Start of Block

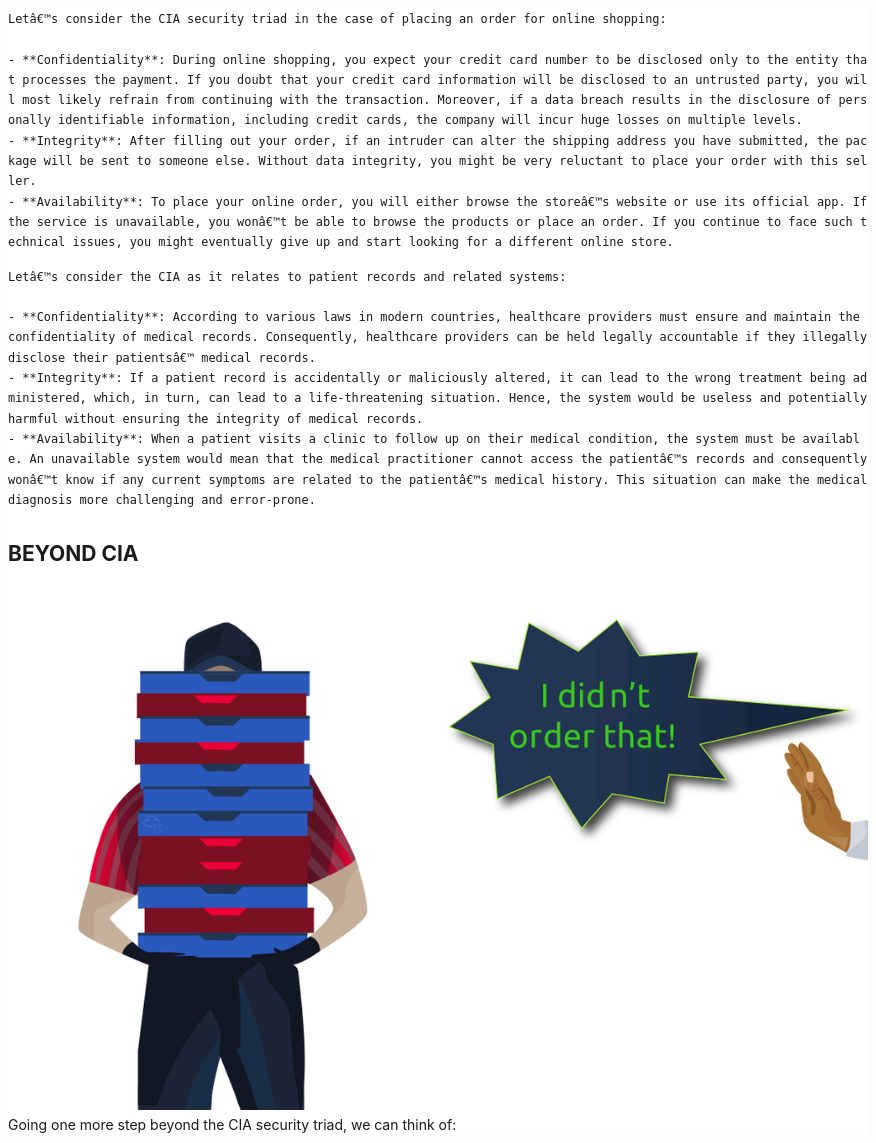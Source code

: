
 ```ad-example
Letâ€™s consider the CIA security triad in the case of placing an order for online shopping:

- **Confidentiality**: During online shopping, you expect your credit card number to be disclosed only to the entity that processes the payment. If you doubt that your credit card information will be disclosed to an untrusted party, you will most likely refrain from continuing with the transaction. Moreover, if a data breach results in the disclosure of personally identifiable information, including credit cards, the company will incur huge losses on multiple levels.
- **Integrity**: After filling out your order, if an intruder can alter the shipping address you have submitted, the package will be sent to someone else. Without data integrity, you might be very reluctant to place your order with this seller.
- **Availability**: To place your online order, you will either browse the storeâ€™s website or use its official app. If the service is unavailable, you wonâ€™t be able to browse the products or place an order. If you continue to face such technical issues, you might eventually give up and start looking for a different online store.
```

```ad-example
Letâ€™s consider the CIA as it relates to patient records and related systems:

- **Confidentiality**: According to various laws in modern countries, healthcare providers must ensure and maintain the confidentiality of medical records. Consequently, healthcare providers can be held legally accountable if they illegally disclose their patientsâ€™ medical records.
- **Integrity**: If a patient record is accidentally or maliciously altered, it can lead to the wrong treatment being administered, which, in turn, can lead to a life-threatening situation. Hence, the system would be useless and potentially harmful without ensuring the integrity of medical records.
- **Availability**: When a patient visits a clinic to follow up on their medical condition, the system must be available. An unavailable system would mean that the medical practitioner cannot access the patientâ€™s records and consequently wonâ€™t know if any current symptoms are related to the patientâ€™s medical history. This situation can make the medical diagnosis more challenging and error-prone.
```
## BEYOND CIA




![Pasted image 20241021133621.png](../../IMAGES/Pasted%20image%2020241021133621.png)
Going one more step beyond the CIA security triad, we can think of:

End of Block
Start of Block

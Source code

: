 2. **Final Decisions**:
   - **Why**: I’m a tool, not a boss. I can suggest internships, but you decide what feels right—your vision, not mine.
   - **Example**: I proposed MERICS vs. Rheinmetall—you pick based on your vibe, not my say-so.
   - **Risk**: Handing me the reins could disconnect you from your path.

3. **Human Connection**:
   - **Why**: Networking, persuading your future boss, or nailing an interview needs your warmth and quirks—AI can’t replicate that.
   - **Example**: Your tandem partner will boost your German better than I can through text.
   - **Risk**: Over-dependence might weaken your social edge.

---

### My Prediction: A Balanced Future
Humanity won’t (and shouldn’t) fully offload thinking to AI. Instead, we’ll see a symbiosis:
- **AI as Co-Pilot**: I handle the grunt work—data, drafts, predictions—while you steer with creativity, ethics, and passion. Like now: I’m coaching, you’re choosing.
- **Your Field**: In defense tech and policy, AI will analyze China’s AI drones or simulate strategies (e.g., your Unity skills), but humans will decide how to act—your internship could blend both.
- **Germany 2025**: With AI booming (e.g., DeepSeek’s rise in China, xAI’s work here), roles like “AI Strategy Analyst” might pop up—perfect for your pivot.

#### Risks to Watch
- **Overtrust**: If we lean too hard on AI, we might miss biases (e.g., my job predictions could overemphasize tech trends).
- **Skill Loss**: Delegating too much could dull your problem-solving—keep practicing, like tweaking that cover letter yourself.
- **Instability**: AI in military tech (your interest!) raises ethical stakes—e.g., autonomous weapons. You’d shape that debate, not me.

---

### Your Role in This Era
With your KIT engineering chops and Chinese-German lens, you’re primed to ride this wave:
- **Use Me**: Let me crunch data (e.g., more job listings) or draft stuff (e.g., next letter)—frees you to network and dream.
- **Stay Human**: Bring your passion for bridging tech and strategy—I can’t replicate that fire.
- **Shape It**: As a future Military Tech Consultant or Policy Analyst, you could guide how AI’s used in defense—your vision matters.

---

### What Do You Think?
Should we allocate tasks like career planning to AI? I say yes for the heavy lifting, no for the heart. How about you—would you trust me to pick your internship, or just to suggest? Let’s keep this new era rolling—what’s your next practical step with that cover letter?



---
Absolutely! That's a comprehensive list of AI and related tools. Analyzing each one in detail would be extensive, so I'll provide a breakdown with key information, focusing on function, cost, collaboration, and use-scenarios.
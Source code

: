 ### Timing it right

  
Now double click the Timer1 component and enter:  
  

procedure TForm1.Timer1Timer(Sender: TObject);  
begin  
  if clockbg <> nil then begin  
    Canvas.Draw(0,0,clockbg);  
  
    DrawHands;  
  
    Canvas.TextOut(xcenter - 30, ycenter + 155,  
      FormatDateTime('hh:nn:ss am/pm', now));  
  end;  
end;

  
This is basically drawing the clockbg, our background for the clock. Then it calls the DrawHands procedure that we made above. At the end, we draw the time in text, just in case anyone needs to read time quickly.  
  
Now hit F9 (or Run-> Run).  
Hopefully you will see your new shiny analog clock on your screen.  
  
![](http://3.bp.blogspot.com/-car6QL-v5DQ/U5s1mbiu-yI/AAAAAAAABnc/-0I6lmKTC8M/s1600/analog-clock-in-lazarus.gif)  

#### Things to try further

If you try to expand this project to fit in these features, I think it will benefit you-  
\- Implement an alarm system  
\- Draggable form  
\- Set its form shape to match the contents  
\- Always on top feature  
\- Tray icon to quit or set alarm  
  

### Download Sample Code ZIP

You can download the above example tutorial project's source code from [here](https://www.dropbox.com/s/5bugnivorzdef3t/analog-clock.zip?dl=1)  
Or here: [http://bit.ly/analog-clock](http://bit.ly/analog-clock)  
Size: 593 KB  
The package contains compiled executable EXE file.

End of Block
Start of Block

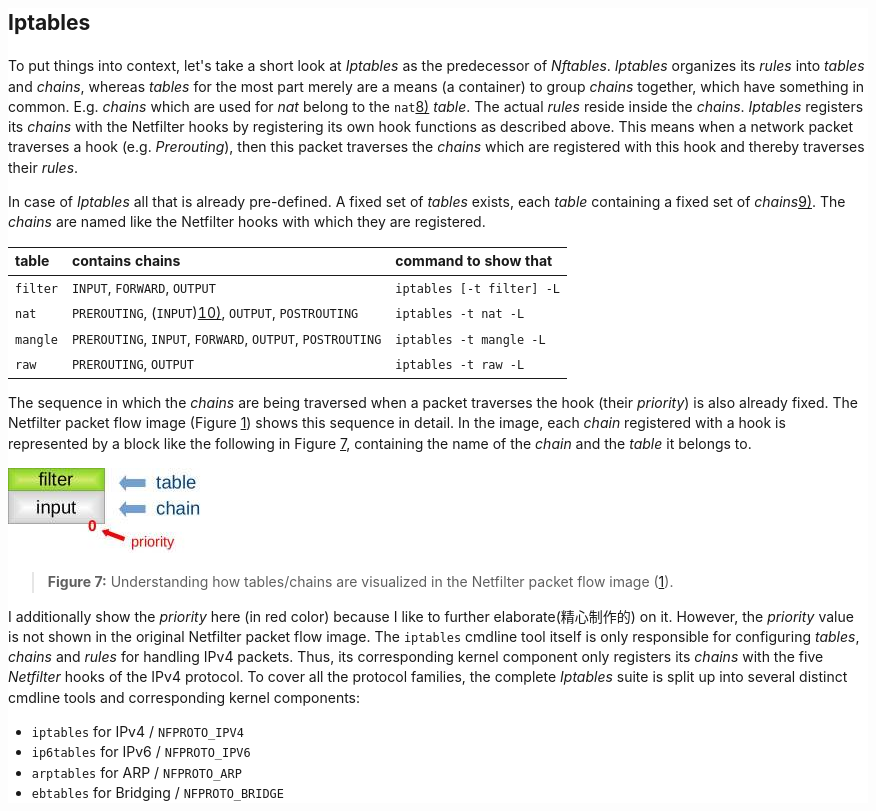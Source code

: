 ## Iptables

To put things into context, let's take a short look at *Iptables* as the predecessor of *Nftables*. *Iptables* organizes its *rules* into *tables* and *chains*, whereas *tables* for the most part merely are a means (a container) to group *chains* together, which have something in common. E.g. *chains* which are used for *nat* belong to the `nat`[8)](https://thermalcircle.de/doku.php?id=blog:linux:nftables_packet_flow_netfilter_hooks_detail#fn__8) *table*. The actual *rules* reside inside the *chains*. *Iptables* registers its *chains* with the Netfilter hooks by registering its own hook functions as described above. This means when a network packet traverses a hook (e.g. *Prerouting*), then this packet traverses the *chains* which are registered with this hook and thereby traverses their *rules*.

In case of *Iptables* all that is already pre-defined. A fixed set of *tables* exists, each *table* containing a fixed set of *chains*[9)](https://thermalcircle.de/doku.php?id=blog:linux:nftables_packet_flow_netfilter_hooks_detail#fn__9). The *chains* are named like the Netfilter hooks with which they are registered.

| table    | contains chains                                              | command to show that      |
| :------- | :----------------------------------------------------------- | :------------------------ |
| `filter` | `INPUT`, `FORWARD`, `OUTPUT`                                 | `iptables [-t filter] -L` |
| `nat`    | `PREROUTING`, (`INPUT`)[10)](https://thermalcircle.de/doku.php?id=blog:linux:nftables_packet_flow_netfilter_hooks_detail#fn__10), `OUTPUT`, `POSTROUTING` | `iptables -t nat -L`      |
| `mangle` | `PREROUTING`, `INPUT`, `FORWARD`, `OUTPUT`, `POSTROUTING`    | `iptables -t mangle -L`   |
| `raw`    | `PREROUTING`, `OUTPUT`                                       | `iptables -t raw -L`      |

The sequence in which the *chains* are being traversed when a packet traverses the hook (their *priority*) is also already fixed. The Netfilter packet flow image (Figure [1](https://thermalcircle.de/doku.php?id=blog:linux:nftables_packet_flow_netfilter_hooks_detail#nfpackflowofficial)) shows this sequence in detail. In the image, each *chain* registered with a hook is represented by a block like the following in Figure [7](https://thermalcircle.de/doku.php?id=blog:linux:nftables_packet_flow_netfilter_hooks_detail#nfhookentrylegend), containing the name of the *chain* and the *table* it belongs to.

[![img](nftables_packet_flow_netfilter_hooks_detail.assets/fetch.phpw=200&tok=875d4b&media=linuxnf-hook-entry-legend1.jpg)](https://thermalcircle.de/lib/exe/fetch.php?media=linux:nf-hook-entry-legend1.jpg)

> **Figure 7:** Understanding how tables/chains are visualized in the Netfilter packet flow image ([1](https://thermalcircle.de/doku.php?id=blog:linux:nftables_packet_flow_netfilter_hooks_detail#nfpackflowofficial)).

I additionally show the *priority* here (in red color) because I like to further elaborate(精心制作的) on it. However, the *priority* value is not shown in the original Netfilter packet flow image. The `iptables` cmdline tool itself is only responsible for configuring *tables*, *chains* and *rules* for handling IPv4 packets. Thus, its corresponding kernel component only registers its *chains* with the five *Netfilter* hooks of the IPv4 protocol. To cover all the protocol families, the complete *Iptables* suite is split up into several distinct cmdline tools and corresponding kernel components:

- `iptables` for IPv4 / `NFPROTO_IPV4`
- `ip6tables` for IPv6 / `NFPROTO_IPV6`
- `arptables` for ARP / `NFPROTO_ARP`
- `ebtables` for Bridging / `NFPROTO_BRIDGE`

End of Block

**Action item:** Every line of the records that includes the word "traverses" should be gathered.

**Problem solution:**
To put things into context, let's take a short look at *Iptables* as the predecessor of *Nftables*. *Iptables* organizes its *rules* into *tables* and *chains*, whereas *tables* for the most part merely are a means (a container) to group *chains* together, which have something in common. E.g. *chains* which are used for *nat* belong to the `nat`[8)](https://thermalcircle.de/doku.php?id=blog:linux:nftables_packet_flow_netfilter_hooks_detail#fn__8) *table*. The actual *rules* reside inside the *chains*. *Iptables* registers its *chains* with the Netfilter hooks by registering its own hook functions as described above. This means when a network packet traverses a hook (e.g. *Prerouting*), then this packet traverses the *chains* which are registered with this hook and thereby traverses their *rules*.
The sequence in which the *chains* are being traversed when a packet traverses the hook (their *priority*) is also already fixed. The Netfilter packet flow image (Figure [1](https://thermalcircle.de/doku.php?id=blog:linux:nftables_packet_flow_netfilter_hooks_detail#nfpackflowofficial)) shows this sequence in detail. In the image, each *chain* registered with a hook is represented by a block like the following in Figure [7](https://thermalcircle.de/doku.php?id=blog:linux:nftables_packet_flow_netfilter_hooks_detail#nfhookentrylegend), containing the name of the *chain* and the *table* it belongs to.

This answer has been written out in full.